Beer lovers poured into Denver International Airport last week, as they often do, from easterly points like Chicago, Detroit, New York and Philadelphia. But many of the passengers on those flights didn't start in those cities. Rather, they'd begun their trips even farther east, in Copenhagen, Brussels, London, Prague and Stockholm. Others made their way from Paris, Milan, Belfast and Tallinn.
Their destination was a little-known beer fest called simply The Festival
. Hosted annually by Shelton Brothers Importers
, it has taken place in a different U.S. city each year since 2012 and boasted some of the rarest or most sought-after beers in the world. While many of these come from American breweries like Trillium, Tired Hands, Weldwerks, Monkish and Jester King, many more come from overseas beer makers like Cantillon, To Øl, 3 Fonteinen, Toccalmatto, Magic Rock and Tilquin.
Cantillon is a big attraction wherever it goes.
This year's version, at Denver Rock Drill
last Friday and Saturday, was well organized, well staffed, intimate and uncrowded — in short, an amazing beer-sampling experience. Aside from the very long lines for Cantillon and 3 Fonteinen, two famed Belgian breweries, attendees could try the best of the best, four ounces at a time. They could also talk to the owners or brewers at many of these breweries, take selfies, and toast to their health.

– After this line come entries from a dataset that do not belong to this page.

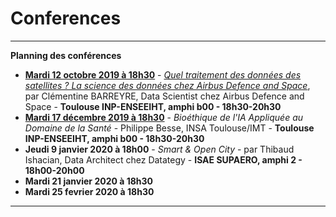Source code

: # Conferences
_____
**Planning des conférences**
- [**Mardi 12 octobre 2019 à 18h30**](https://github.com/Certificat-sciences-des-donnees-bigdata/Conferences/blob/master/2019_1015_DonneesSatellites_conference_BigData.pdf) - [*Quel traitement des données des satellites ? La science des données chez Airbus Defence and Space*](https://www.weezevent.com/donnees-satellites), par Clémentine BARREYRE, Data Scientist chez Airbus Defence and Space - **Toulouse INP-ENSEEIHT, amphi b00 - 18h30-20h30**
- [**Mardi 17 décembre 2019 à 18h30**](https://github.com/Certificat-sciences-des-donnees-bigdata/Conferences/blob/master/confBioethique2019.pdf) - *Bioéthique de l'IA Appliquée au Domaine de la Santé* - Philippe Besse, INSA Toulouse/IMT - **Toulouse INP-ENSEEIHT, amphi b00 - 18h30-20h30**
- **Jeudi 9 janvier 2020 à 18h00** - *Smart & Open City* - par Thibaud Ishacian, Data Architect chez Datategy - **ISAE SUPAERO, amphi 2 - 18h00-20h00**
- **Mardi 21 janvier 2020 à 18h30**
- **Mardi 25 fevrier 2020 à 18h30** 
_____

      
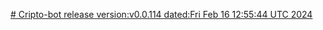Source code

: 
[# Cripto-bot release version:v0.0.114 dated:Fri Feb 16 12:55:44 UTC 2024](https://github.com/terra-rebirth/crypto-bot/releases/tag/v0.0.114)

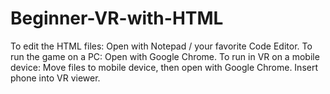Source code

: # Beginner-VR-with-HTML
To edit the HTML files: Open with Notepad / your favorite Code Editor.  To run the game on a PC: Open with Google Chrome.  To run in VR on a mobile device: Move files to mobile device, then open with Google Chrome.  Insert phone into VR viewer.
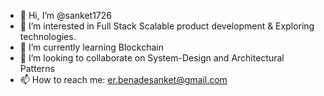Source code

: - 👋 Hi, I’m @sanket1726
- 👀 I’m interested in Full Stack Scalable product development & Exploring technologies.
- 🌱 I’m currently learning Blockchain
- 💞️ I’m looking to collaborate on System-Design and Architectural Patterns
- 📫 How to reach me: er.benadesanket@gmail.com

<!---
sanket1726/sanket1726 is a ✨ special ✨ repository because its `README.md` (this file) appears on your GitHub profile.
You can click the Preview link to take a look at your changes.
--->
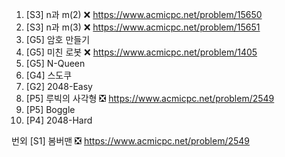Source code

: 

1. [S3] n과 m(2) ❌ https://www.acmicpc.net/problem/15650
2. [S3] n과 m(3) ❌ https://www.acmicpc.net/problem/15651
3. [G5] 암호 만들기 
4. [G5] 미친 로봇 ❌ https://www.acmicpc.net/problem/1405
5. [G5] N-Queen 
6. [G4] 스도쿠 
7. [G2] 2048-Easy 
8. [P5] 루빅의 사각형 ❎ https://www.acmicpc.net/problem/2549
9. [P5] Boggle 
10. [P4] 2048-Hard 



번외
[S1] 봄버맨 ❎ https://www.acmicpc.net/problem/2549
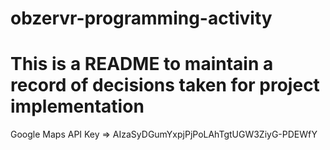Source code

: # obzervr-programming-activity
# This is a README to maintain a record of decisions taken for project implementation

Google Maps API Key => AIzaSyDGumYxpjPjPoLAhTgtUGW3ZiyG-PDEWfY

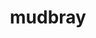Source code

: ---
id: 749
title: mudbray
types: [ground]
image: https://raw.githubusercontent.com/PokeAPI/sprites/master/sprites/pokemon/749.png
---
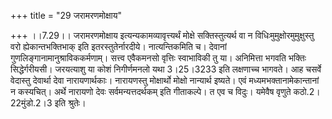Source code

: +++
title = "29 जरामरणमोक्षाय"

+++
।।7.29।। जरामरणमोक्षाय इत्यन्यकामव्यावृत्त्यर्थं मोक्षे सक्तिस्तुत्यर्थ
वा न विधिःमुमुक्षोरमुमुक्षुस्तु वरो ह्येकान्तभक्तिभाक् इति
इतरस्तुतेर्नारदीये। नात्यन्तिकमिति च। देवानां
गुणलिङ्गानामानुश्राविककर्मणाम्। सत्त्व एवैकमनसो वृत्तिः स्वाभाविकी तु
या। अनिमित्ता भगवति भक्तिः सिद्धेर्गरीयसी। जरयत्याशु या कोशं निगीर्णमनलो
यथा 3।25।3233 इति लक्षणाच्च भागवते। आह चसर्वे वेदास्तु देवार्था देवा
नारायणार्थकाः। नारायणस्तु मोक्षार्थो मोक्षो नान्यार्थ इष्यते। एवं
मध्यमभक्तानामेकान्तानां न कस्यचित्। अर्थे नारायणो देवः
सर्वमन्यत्तदर्थकम् इति गीताकल्पे। त एव च विदुः। यमेवैष वृणुते
कठो.2।22मुंडो.2।3 इति श्रुतेः।
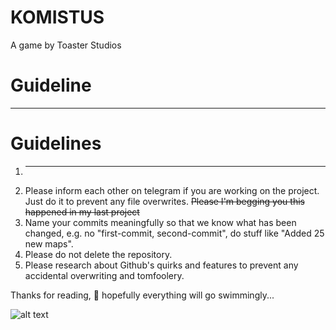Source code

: # KOMISTUS
 A game by Toaster Studios
 
# Guideline
________________________________________________________________

# Guidelines
1. ______________________
2. Please inform each other on telegram if you are working on the project. Just do it to prevent any file overwrites. ~~Please I'm begging you this happened in my last project~~
3. Name your commits meaningfully so that we know what has been changed, e.g. no "first-commit, second-commit", do stuff like "Added 25 new maps".
4. Please do not delete the repository.
5. Please research about Github's quirks and features to prevent any accidental overwriting and tomfoolery.

Thanks for reading, 🙏 hopefully everything will go swimmingly...

![alt text](https://pbs.twimg.com/media/FqcvfkWXwAEXsCa.jpg)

But while they were here, these beer luminaries got another treat that they may not have been expecting. They fanned out around Denver to try the local beer scene, and I'm hoping they realized something that we may take for granted: Denver now stands among the best cities in the world when it comes to beer.
This wasn't true a decade ago, when there were a measly eight breweries in the city, and even fewer craft-beer bars. At that point, Denver's biggest claim to fame was the Great American Beer Festival
But things have changed, and they've changed quickly. There are now around eighty breweries in the city, and another 150 or so in the surrounding cities, towns and suburbs. There are also dozens of craft-beer bars of all sizes and shapes, along with unusual festivals, events and a wealth of knowledge.
Weldwerks had fun.
Even more important than quantity, however, is quality. For every amazing beer I tasted at The Festival — and there were many of them — I would think of a local counterpart that was just as delicious, just as imbued with love or care of tradition, and just as well made by brewers with creativity, skill, passion and know-how.
Six Colorado breweries were invited to take part in The Festival: Black Project Wild & Spontaneous Ales, Cannonball Creek Brewing, Casey Brewing and Blending, TRVE Brewing, WeldWerks Brewing and Crooked Stave Artisan Beer Project. Every one brews beers that will make you cry with joy — and you can visit any of them (except Casey) this weekend without flying out of state or going to a festival.
But beyond that, you — or any beer lover coming to Denver from anywhere in the world — could drop into places like Cellar West Artisan Ales, Cerebral Brewing, Novel Strand Brewing, Avery, Black Shirt, Our Mutual Friend, Dry Dock, Bierstadt Lagerhaus, and many others to find brews that rival any in the world.
I hope that tourism officials in Denver and in Colorado as a whole will begin to acknowledge that craft beer is no longer just a cute part of our cultural scene or a trendy fad to make us fun. Rather, it is a force to be reckoned with and a reason for people from around the world to travel here.